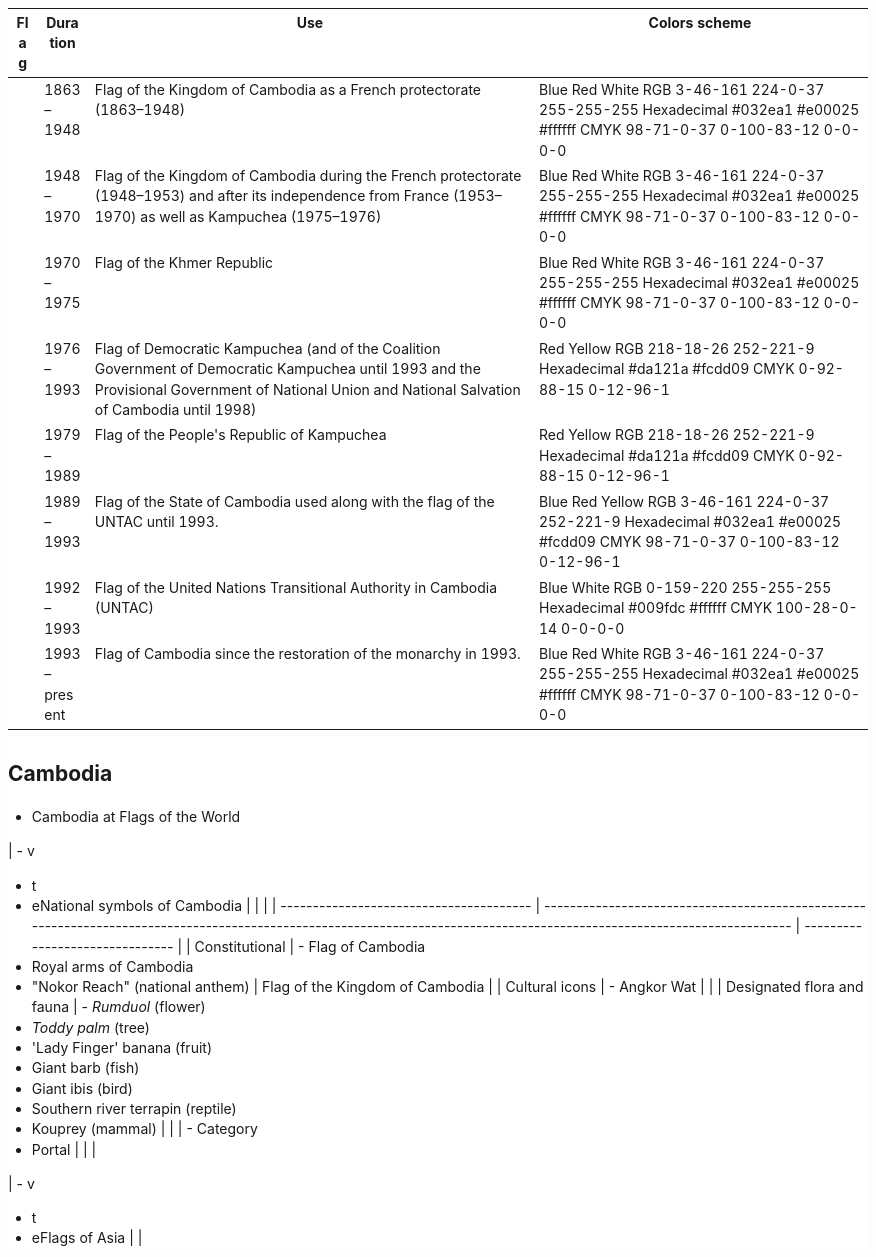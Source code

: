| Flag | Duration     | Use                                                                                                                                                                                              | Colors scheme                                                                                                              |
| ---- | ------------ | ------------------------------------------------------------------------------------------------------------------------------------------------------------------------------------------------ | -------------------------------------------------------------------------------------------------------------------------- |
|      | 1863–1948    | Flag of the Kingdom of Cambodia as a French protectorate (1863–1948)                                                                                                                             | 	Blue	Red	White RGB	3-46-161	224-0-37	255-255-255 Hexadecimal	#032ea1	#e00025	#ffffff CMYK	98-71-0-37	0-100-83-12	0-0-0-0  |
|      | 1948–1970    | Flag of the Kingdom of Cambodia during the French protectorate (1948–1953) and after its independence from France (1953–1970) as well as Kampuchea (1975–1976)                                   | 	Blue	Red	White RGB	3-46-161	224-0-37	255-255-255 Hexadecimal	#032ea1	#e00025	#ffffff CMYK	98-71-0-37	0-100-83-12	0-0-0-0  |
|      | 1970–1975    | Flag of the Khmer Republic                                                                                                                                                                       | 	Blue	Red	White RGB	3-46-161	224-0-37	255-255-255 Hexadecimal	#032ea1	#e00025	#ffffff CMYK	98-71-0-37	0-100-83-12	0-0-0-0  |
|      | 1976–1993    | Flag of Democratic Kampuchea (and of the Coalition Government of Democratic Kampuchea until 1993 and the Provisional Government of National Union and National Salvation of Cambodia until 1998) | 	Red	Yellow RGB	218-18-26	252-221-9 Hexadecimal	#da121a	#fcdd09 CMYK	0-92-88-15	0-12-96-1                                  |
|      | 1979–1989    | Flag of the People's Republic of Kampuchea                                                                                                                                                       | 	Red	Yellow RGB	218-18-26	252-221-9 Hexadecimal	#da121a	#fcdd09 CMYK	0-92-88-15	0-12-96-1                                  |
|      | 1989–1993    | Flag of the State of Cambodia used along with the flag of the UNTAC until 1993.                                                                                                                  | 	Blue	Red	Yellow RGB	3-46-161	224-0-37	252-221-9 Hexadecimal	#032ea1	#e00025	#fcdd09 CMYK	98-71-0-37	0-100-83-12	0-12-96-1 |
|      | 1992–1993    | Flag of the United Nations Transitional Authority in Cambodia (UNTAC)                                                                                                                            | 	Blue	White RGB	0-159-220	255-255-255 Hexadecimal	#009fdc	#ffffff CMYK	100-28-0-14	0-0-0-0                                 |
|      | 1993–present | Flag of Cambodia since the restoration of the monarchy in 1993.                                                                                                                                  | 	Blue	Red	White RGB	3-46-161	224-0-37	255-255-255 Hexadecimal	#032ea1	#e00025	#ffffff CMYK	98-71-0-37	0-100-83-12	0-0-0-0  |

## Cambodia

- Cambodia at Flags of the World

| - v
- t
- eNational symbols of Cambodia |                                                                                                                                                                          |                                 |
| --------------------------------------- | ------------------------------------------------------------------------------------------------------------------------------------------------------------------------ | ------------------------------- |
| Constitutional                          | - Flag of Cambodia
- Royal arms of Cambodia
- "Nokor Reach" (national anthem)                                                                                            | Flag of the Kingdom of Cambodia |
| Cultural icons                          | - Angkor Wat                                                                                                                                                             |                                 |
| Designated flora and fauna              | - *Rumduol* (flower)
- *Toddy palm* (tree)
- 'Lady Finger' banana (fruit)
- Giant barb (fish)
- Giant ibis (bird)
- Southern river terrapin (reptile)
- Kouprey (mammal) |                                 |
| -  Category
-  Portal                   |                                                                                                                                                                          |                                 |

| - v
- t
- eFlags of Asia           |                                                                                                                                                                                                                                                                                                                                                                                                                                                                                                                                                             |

---

### ASSIGNMENT
What is needed is an exact copy of the lines above, from the one containing "of the State" through the one containing "of the United", with nothing added.

### ANSWER BELOW
|      | 1989–1993    | Flag of the State of Cambodia used along with the flag of the UNTAC until 1993.                                                                                                                  | 	Blue	Red	Yellow RGB	3-46-161	224-0-37	252-221-9 Hexadecimal	#032ea1	#e00025	#fcdd09 CMYK	98-71-0-37	0-100-83-12	0-12-96-1 |
|      | 1992–1993    | Flag of the United Nations Transitional Authority in Cambodia (UNTAC)                                                                                                                            | 	Blue	White RGB	0-159-220	255-255-255 Hexadecimal	#009fdc	#ffffff CMYK	100-28-0-14	0-0-0-0                                 |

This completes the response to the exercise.